A economia japonesa está há 15 anos em recessão, em parte porque empresas que ficaram muito fortes chegaram ao palco mundial e se recusam a abandonar certas atividades, pelo menos no Japão. Também tem a ver com orgulho e com a percepção de que, ao se desfazer de determinados negócios, muita gente vai perder o emprego, algo indesejado do ponto de vista social. Mas a empresa fica inchada, com uma série de operações que não funcionam bem, embora, isoladamente, possam ter força. Quando não se encaixam no todo, é melhor repassá- las a quem gere mais valor.

Na hora de tentar definir como crescer, que perguntas uma empresa deve se fazer?

Perguntas básicas de estratégia: no momento, qual nossa visão para atingir as metas traçadas para o horizonte de tempo relevante (três, cinco, dez anos)? E, tendo em vista esse horizonte, onde estão as oportunidades realmente expressivas? Quais as grandes áreas nas quais vamos investir? O que já temos que vai contribuir para tal? E que coisas podemos explorar para tornar essa oportunidade ainda mais interessante e forte?
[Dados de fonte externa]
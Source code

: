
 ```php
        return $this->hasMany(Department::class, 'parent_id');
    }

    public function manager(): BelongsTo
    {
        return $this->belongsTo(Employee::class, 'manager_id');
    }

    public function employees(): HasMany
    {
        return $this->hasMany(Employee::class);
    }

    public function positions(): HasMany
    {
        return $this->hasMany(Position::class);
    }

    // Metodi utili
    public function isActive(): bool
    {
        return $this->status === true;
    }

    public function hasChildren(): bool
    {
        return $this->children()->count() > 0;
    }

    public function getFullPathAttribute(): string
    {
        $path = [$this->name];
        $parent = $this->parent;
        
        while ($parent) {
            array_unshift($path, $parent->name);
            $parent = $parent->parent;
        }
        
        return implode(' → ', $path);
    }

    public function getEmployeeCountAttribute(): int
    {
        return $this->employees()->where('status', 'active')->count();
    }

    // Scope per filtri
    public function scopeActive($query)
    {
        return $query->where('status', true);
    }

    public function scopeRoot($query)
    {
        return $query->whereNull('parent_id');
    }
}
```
Estou cada vez mais convencido de que empresas que se tornam viáveis em longo prazo são aquelas que, com o decorrer do tempo, adquiriram a capacidade de montar um portfólio de atividades de construir-colaborar-comprar e que o fazem de um jeito que acompanha a evolução daquilo que são como empresas, do valor que querem entregar a seu público. Grandes organizações sabem que valor podem oferecer –valor pelo qual os clientes se dispõem a pagar. E nunca ficam presas ao valor de ontem: estão constantemente criando valor.

Saiba mais sobre o entrevistado Willl Mitchell

Will Mitchell é professor da Fuqua School of Business, da Duke University, EUA, especializado em estratégia e mudança, e professor-visitante de gestão de estratégia da Rotman School of Management, da University of Toronto, Canadá. Seu livro Build, Borrow, or Buy: Solving the Growth Dilemma (ed. Harvard Business School Press), lançado em 2012 em coautoria com Laurence Capron, do francês Insead, mudou a direção do pensamento estratégico, segundo parte da mídia especializada. Enquanto os livros de estratégia mais recentes enfatizam a importância da execução, a obra de Mitchell comprova que uma empresa pode ter excelência em execução e, ainda assim, fracassar, se escolher o caminho errado no que tange aos recursos.


Fonte: Revista HSM Management, com entrevista realizada por Jessica Leigh Johnston, publicada originalmente na Rotman Magazine.